Re: [PATCH 14/27] Add book3s_64 specific opcode emulation

Alexander Graf <agraf@xxxxxxx> · Thu, 5 Nov 2009 11:09:43 +0100

On 05.11.2009, at 01:53, Segher Boessenkool wrote:

+		case OP_31_XOP_EIOIO:
+			break;

Have you always executed an eieio or sync when you get here, or
do you just not allow direct access to I/O devices?  Other context
synchronising insns are not enough, they do not broadcast on the
bus.

There is no device passthrough yet :-). It's theoretically  
possible, but nothing for it is implemented so far.

You could just always do an eieio here, it's not expensive at all
compared to the emulation trap itself.

However -- eieio is a Book II insn, it will never trap anyway!

Don't all 31 ops trap? I'm pretty sure I added the emulation because I  
saw the trap.

+		case OP_31_XOP_DCBZ:
+		{
+			ulong rb =  vcpu->arch.gpr[get_rb(inst)];
+			ulong ra = 0;
+			ulong addr;
+			u32 zeros[8] = { 0, 0, 0, 0, 0, 0, 0, 0 };
+
+			if (get_ra(inst))
+				ra = vcpu->arch.gpr[get_ra(inst)];
+
+			addr = (ra + rb) & ~31ULL;
+			if (!(vcpu->arch.msr & MSR_SF))
+				addr &= 0xffffffff;
+
+			if (kvmppc_st(vcpu, addr, 32, zeros)) {

DCBZ zeroes out a cache line, not 32 bytes; except on 970, where  
there
are HID bits to make it work on 32 bytes only, and an extra DCBZL  
insn
that always clears a full cache line (128 bytes).

Yes. We only come here when we patched the dcbz opcodes to invalid  
instructions

Ah yes, I forgot.  Could you rename it to OP_31_XOP_FAKE_32BIT_DCBZ
or such?

Good idea.

because cache line size of target == 32.
On 970 with MSR_HV = 0 we actually use the dcbz 32-bytes mode.

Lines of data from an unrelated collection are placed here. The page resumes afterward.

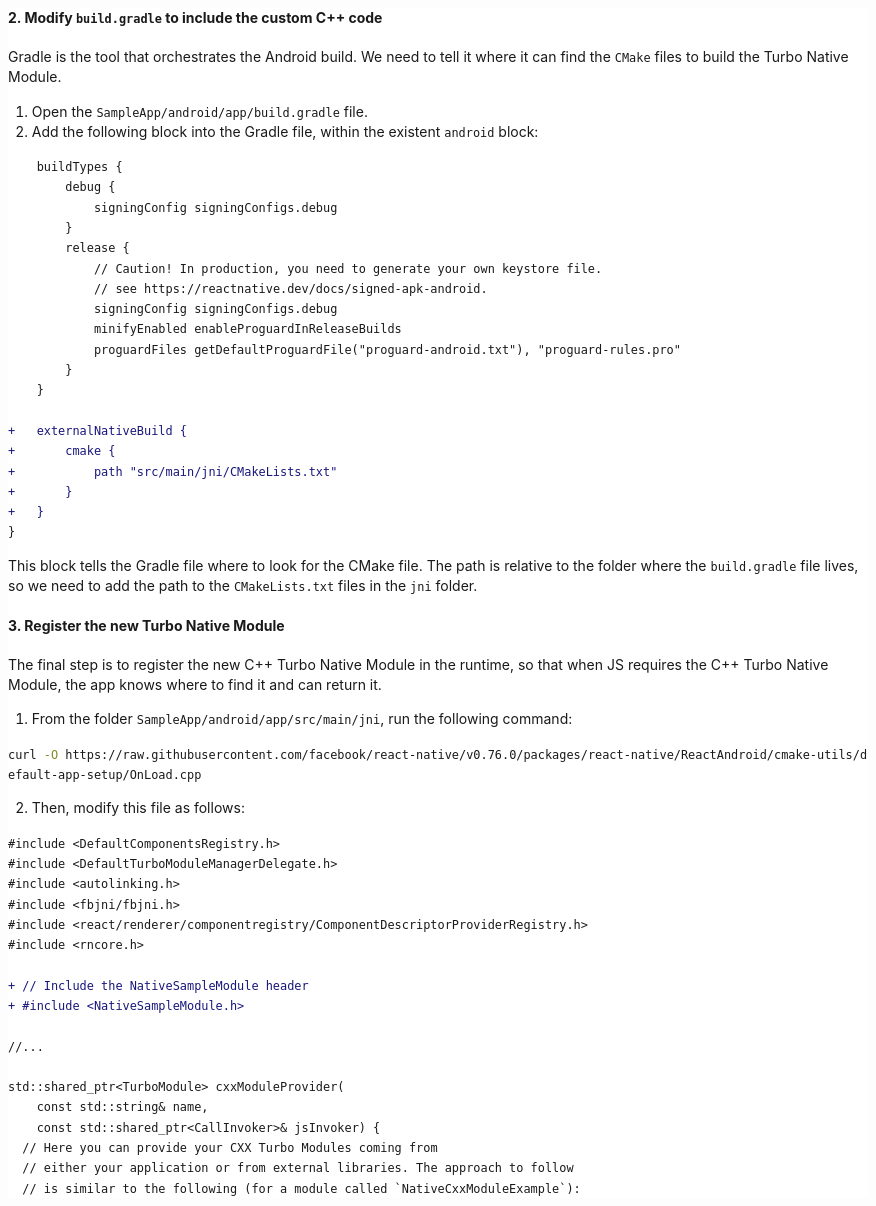 #### 2. Modify `build.gradle` to include the custom C++ code

Gradle is the tool that orchestrates the Android build. We need to tell it where it can find the `CMake` files to build the Turbo Native Module.

1. Open the `SampleApp/android/app/build.gradle` file.
2. Add the following block into the Gradle file, within the existent `android` block:

```diff title="android/app/build.gradle"
    buildTypes {
        debug {
            signingConfig signingConfigs.debug
        }
        release {
            // Caution! In production, you need to generate your own keystore file.
            // see https://reactnative.dev/docs/signed-apk-android.
            signingConfig signingConfigs.debug
            minifyEnabled enableProguardInReleaseBuilds
            proguardFiles getDefaultProguardFile("proguard-android.txt"), "proguard-rules.pro"
        }
    }

+   externalNativeBuild {
+       cmake {
+           path "src/main/jni/CMakeLists.txt"
+       }
+   }
}
```

This block tells the Gradle file where to look for the CMake file. The path is relative to the folder where the `build.gradle` file lives, so we need to add the path to the `CMakeLists.txt` files in the `jni` folder.

#### 3. Register the new Turbo Native Module

The final step is to register the new C++ Turbo Native Module in the runtime, so that when JS requires the C++ Turbo Native Module, the app knows where to find it and can return it.

1. From the folder `SampleApp/android/app/src/main/jni`, run the following command:

```sh
curl -O https://raw.githubusercontent.com/facebook/react-native/v0.76.0/packages/react-native/ReactAndroid/cmake-utils/default-app-setup/OnLoad.cpp
```

2. Then, modify this file as follows:

```diff title="android/app/src/main/jni/OnLoad.cpp"
#include <DefaultComponentsRegistry.h>
#include <DefaultTurboModuleManagerDelegate.h>
#include <autolinking.h>
#include <fbjni/fbjni.h>
#include <react/renderer/componentregistry/ComponentDescriptorProviderRegistry.h>
#include <rncore.h>

+ // Include the NativeSampleModule header
+ #include <NativeSampleModule.h>

//...

std::shared_ptr<TurboModule> cxxModuleProvider(
    const std::string& name,
    const std::shared_ptr<CallInvoker>& jsInvoker) {
  // Here you can provide your CXX Turbo Modules coming from
  // either your application or from external libraries. The approach to follow
  // is similar to the following (for a module called `NativeCxxModuleExample`):
```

Admittedly though, this could be a lot more clever.

+		/* guest HID5 set can change is_dcbz32 */
+		if (vcpu->arch.mmu.is_dcbz32(vcpu) &&
+		    (mfmsr() & MSR_HV))
+			vcpu->arch.hflags |= BOOK3S_HFLAG_DCBZ32;
+		break;

Wait, does this mean you allow other HID writes when MSR[HV] isn't
set?  All HIDs (and many other SPRs) cannot be read or written in
supervisor mode.

When we're running in MSR_HV=0 mode on a 970 we can use the 32 byte  
dcbz HID flag. So all we need to do is tell our entry/exit code to  
set this bit.

Which patch contains that entry/exit code?

That's patch 7 / 27.

+	/* Some guests may need to have dcbz set to 32 byte length.
+	 *
+	 * Usually we ensure that by patching the guest's instructions
+	 * to trap on dcbz and emulate it in the hypervisor.
+	 *
+	 * If we can, we should tell the CPU to use 32 byte dcbz though,
+	 * because that's a lot faster.
+	 */
+
+	ld	r3, VCPU_HFLAGS(r4)
+	rldicl.	r3, r3, 0, 63		/* CR = ((r3 & 1) == 0) */
+	beq	no_dcbz32_on
+
+	mfspr   r3,SPRN_HID5
+	ori     r3, r3, 0x80		/* XXX HID5_dcbz32 = 0x80 */
+	mtspr   SPRN_HID5,r3
+
+no_dcbz32_on:

If we're on 970 on a hypervisor or on a non-970 though we can't use  
the HID5 bit, so we need to binary patch the opcodes.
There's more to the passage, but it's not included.